As election season draws near, the scientific community is gearing up for the next administration. A document released by, The Wilson Center OSTP 2.0 CRITICAL UPGRADE, presents recommendations about science and technology policymaking for the next president. At this month’s CNSF meeting, we had the chance to discuss these recommendations with Eric Bloch, former NSF Director (1984-1990) and current director of the Washington Advisory Group.

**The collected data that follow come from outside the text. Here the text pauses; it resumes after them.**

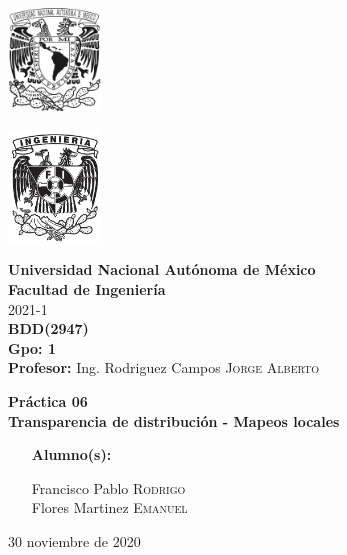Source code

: \documentclass{article}
\newcommand{\materia}{BDD}
\newcommand{\clave}{2947}
\newcommand{\profesor}{Ing. Rodriguez Campos \textsc{Jorge Alberto}}
\newcommand{\semestre}{2021-1}
\newcommand{\alumno}{
    Francisco Pablo \textsc{Rodrigo}  \\ 
    Flores Martinez \textsc{Emanuel}   
}
\newcommand{\actividad}{Práctica 06}
\newcommand{\titulo}{Transparencia de distribución - Mapeos locales}
\newcommand{\fechaEntrega}{30 noviembre de 2020}
\begin{document}
\thispagestyle{empty}
\begin{minipage}[t][5cm][t]{0.2\linewidth}
    \includegraphics[width=2.5cm]{unam.jpg}
    \vspace{10cm}

    \includegraphics[width=2.5cm]{fiblack}
\end{minipage}
\begin{minipage}[t]{0.7\linewidth}
    \vspace{-2.5cm}
    \LARGE{\textbf{Universidad Nacional Autónoma de México}}\\
    \Large{\textbf{Facultad de Ingeniería}} \\

    \large{\semestre}\\[2cm]

    \large{\textbf{\materia (\clave)}}\\
    \large{\textbf{Gpo: 1}}\\[5mm]
    \large{\textbf{Profesor:} \profesor}\\ [1.5cm]
    \begin{center}
        \LARGE{\textbf{\actividad}}\\
        \LARGE{\textbf{\titulo}}\\
    \end{center}

    \vspace{3.3cm}

    \large{
        \begin{itemize}[
            noitemsep,
            align=left,
        ]
            \item [\textbf{Alumno(s):}] 
            \begin{flushright}
                \alumno
            \end{flushright}
        \end{itemize}
    } \vspace{1.5cm}

    \begin{flushright}
        \fechaEntrega%
    \end{flushright}
\end{minipage}
\end{document}
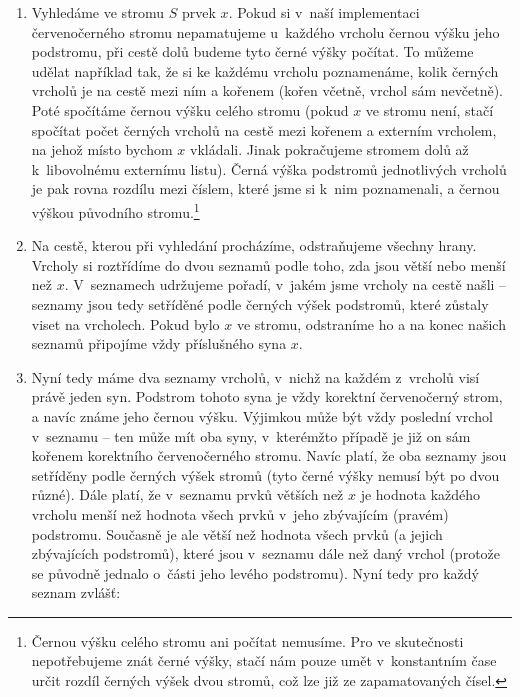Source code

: \begin{enumerate}

\item Vyhledáme ve stromu $S$ prvek $x$. Pokud si v~naší implementaci
červenočerného stromu nepamatujeme u~každého vrcholu černou výšku jeho
podstromu, při cestě dolů budeme tyto černé výšky počítat. To můžeme udělat
například tak, že si ke každému vrcholu poznamenáme, kolik černých vrcholů je
na cestě mezi ním a kořenem (kořen včetně, vrchol sám nevčetně). Poté spočítáme
černou výšku celého stromu (pokud $x$ ve stromu není, stačí spočítat počet
černých vrcholů na cestě mezi kořenem a externím vrcholem, na jehož místo
bychom $x$ vkládali. Jinak pokračujeme stromem dolů až k~libovolnému externímu
listu). Černá výška podstromů jednotlivých vrcholů je pak rovna rozdílu mezi číslem,
které jsme si k~nim poznamenali, a černou výškou původního
stromu.\footnote{Černou výšku celého stromu ani počítat nemusíme.
Pro  ve skutečnosti nepotřebujeme znát černé výšky, stačí nám pouze umět
v~konstantním čase určit rozdíl černých výšek dvou stromů, což lze již ze
zapamatovaných čísel.}

\item Na cestě, kterou při vyhledání procházíme, odstraňujeme všechny hrany.
Vrcholy si roztřídíme do dvou seznamů podle toho, zda jsou větší nebo menší než
$x$. V~seznamech udržujeme pořadí, v~jakém jsme vrcholy na cestě našli --
seznamy jsou tedy setříděné podle černých výšek podstromů, které zůstaly viset na
vrcholech. Pokud bylo $x$ ve stromu, odstraníme ho a na konec našich seznamů
připojíme vždy příslušného syna $x$.

\item Nyní tedy máme dva seznamy vrcholů, v~nichž na každém z~vrcholů visí
právě jeden syn. Podstrom tohoto syna je vždy korektní červenočerný strom, a
navíc známe jeho černou výšku. Výjimkou může být vždy poslední vrchol v~seznamu
-- ten může mít oba syny, v~kterémžto případě je již on sám kořenem korektního
červenočerného stromu. Navíc platí, že oba seznamy jsou setříděny podle černých
výšek stromů (tyto černé výšky nemusí být po dvou různé). Dále platí, že
v~seznamu prvků větších než $x$ je hodnota každého vrcholu menší než hodnota všech
prvků v~jeho zbývajícím (pravém) podstromu. Současně je ale větší než hodnota všech prvků
(a jejich zbývajících podstromů), které jsou v~seznamu dále než daný vrchol (protože se
původně jednalo o~části jeho levého podstromu). Nyní tedy pro každý seznam
zvlášť:
\begin{itemize}


\end{itemize}
\end{enumerate}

The report identifies some overarching recommendations, and lots of associated points for each one. It is also full of interesting quotes from many of the 60 individuals who were interviewed. Two statements stand out to me:
“Two immense forces have emerged in recent decades to transform the way all science is performed, just as they have altered the conditions of our daily lives: access to powerful computing, and the technology of instrumentation which provides inexpensive means of sensing and analyzing our environment. These have opened entirely new horizons in every field of science from particle physics to medicine. Nanotechnology, for example, the ability to manipulate matter at the atomic and molecular level, and molecular medicine, the ability to tailor life essential substances atom by atom, both owe their capabilities to advances in computing and instrumentation.”
John H Marburger II
Director, White House Office of Science and Technology Policy
“If you can’t explain what you’re doing and why you’re doing it to any intelligent layman, that really means that you don’t understand it yourself.”
D Allan Bromley
Former Science Advisor to the President
Both of these emphasize what Eric Bloch said in his verbal comments to our group: “Public understanding of and engagement in science needs to be taken more seriously.”
Who is in a good position to take on this challenge? This project maybe?